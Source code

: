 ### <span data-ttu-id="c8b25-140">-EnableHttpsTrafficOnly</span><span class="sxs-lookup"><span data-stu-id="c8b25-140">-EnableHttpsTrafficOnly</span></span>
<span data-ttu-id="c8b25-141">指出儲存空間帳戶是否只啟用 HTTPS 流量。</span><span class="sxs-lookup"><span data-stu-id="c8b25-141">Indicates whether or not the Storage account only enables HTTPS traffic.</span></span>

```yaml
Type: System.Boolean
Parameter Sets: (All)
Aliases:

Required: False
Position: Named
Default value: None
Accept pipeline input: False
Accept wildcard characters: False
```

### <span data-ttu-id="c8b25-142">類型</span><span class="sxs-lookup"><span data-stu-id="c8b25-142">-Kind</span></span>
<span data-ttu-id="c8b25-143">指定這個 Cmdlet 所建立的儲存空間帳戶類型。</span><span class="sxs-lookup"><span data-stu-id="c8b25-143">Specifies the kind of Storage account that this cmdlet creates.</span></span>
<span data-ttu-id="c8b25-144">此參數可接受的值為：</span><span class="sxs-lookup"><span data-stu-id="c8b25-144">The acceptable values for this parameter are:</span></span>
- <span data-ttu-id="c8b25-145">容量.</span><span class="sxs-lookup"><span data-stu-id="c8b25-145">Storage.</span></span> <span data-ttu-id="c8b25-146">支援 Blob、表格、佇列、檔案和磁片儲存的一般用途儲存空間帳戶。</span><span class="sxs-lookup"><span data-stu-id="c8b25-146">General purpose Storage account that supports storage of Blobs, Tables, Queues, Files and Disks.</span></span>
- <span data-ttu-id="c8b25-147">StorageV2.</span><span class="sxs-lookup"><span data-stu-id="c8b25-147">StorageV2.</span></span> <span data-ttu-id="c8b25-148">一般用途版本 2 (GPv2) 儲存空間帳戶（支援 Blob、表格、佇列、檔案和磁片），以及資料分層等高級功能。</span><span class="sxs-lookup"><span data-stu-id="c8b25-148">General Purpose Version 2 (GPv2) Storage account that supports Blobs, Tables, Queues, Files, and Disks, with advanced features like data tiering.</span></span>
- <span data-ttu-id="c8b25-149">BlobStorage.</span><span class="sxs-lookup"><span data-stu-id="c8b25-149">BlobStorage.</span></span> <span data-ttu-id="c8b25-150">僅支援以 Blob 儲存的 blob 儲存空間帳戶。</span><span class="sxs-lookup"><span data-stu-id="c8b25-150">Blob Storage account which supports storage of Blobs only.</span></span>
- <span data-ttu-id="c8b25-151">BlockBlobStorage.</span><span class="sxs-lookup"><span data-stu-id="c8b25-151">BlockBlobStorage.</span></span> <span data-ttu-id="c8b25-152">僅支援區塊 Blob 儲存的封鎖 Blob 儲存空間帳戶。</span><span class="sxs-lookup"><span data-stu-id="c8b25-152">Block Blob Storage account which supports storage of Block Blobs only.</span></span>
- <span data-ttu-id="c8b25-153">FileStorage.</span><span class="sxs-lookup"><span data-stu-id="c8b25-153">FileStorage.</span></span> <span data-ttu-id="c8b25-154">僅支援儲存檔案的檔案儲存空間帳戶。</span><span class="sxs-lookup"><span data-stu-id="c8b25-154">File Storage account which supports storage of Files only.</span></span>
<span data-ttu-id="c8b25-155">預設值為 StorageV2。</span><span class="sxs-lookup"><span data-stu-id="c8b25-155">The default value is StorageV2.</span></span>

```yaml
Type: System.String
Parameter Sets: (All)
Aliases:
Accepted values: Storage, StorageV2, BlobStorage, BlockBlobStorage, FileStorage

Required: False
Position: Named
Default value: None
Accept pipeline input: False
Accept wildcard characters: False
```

####

### Work to be completed
Write the data out again. Match it word for word.

### Written solution
Source code

: ### <span data-ttu-id="c8b25-140">-EnableHttpsTrafficOnly</span><span class="sxs-lookup"><span data-stu-id="c8b25-140">-EnableHttpsTrafficOnly</span></span>
<span data-ttu-id="c8b25-141">指出儲存空間帳戶是否只啟用 HTTPS 流量。</span><span class="sxs-lookup"><span data-stu-id="c8b25-141">Indicates whether or not the Storage account only enables HTTPS traffic.</span></span>

```yaml
Type: System.Boolean
Parameter Sets: (All)
Aliases:

Required: False
Position: Named
Default value: None
Accept pipeline input: False
Accept wildcard characters: False
```

### <span data-ttu-id="c8b25-142">類型</span><span class="sxs-lookup"><span data-stu-id="c8b25-142">-Kind</span></span>
<span data-ttu-id="c8b25-143">指定這個 Cmdlet 所建立的儲存空間帳戶類型。</span><span class="sxs-lookup"><span data-stu-id="c8b25-143">Specifies the kind of Storage account that this cmdlet creates.</span></span>
<span data-ttu-id="c8b25-144">此參數可接受的值為：</span><span class="sxs-lookup"><span data-stu-id="c8b25-144">The acceptable values for this parameter are:</span></span>
- <span data-ttu-id="c8b25-145">容量.</span><span class="sxs-lookup"><span data-stu-id="c8b25-145">Storage.</span></span> <span data-ttu-id="c8b25-146">支援 Blob、表格、佇列、檔案和磁片儲存的一般用途儲存空間帳戶。</span><span class="sxs-lookup"><span data-stu-id="c8b25-146">General purpose Storage account that supports storage of Blobs, Tables, Queues, Files and Disks.</span></span>
- <span data-ttu-id="c8b25-147">StorageV2.</span><span class="sxs-lookup"><span data-stu-id="c8b25-147">StorageV2.</span></span> <span data-ttu-id="c8b25-148">一般用途版本 2 (GPv2) 儲存空間帳戶（支援 Blob、表格、佇列、檔案和磁片），以及資料分層等高級功能。</span><span class="sxs-lookup"><span data-stu-id="c8b25-148">General Purpose Version 2 (GPv2) Storage account that supports Blobs, Tables, Queues, Files, and Disks, with advanced features like data tiering.</span></span>
- <span data-ttu-id="c8b25-149">BlobStorage.</span><span class="sxs-lookup"><span data-stu-id="c8b25-149">BlobStorage.</span></span> <span data-ttu-id="c8b25-150">僅支援以 Blob 儲存的 blob 儲存空間帳戶。</span><span class="sxs-lookup"><span data-stu-id="c8b25-150">Blob Storage account which supports storage of Blobs only.</span></span>
- <span data-ttu-id="c8b25-151">BlockBlobStorage.</span><span class="sxs-lookup"><span data-stu-id="c8b25-151">BlockBlobStorage.</span></span> <span data-ttu-id="c8b25-152">僅支援區塊 Blob 儲存的封鎖 Blob 儲存空間帳戶。</span><span class="sxs-lookup"><span data-stu-id="c8b25-152">Block Blob Storage account which supports storage of Block Blobs only.</span></span>
- <span data-ttu-id="c8b25-153">FileStorage.</span><span class="sxs-lookup"><span data-stu-id="c8b25-153">FileStorage.</span></span> <span data-ttu-id="c8b25-154">僅支援儲存檔案的檔案儲存空間帳戶。</span><span class="sxs-lookup"><span data-stu-id="c8b25-154">File Storage account which supports storage of Files only.</span></span>
<span data-ttu-id="c8b25-155">預設值為 StorageV2。</span><span class="sxs-lookup"><span data-stu-id="c8b25-155">The default value is StorageV2.</span></span>

```yaml
Type: System.String
Parameter Sets: (All)
Aliases:
Accepted values: Storage, StorageV2, BlobStorage, BlockBlobStorage, FileStorage

Required: False
Position: Named
Default value: None
Accept pipeline input: False
Accept wildcard characters: False
```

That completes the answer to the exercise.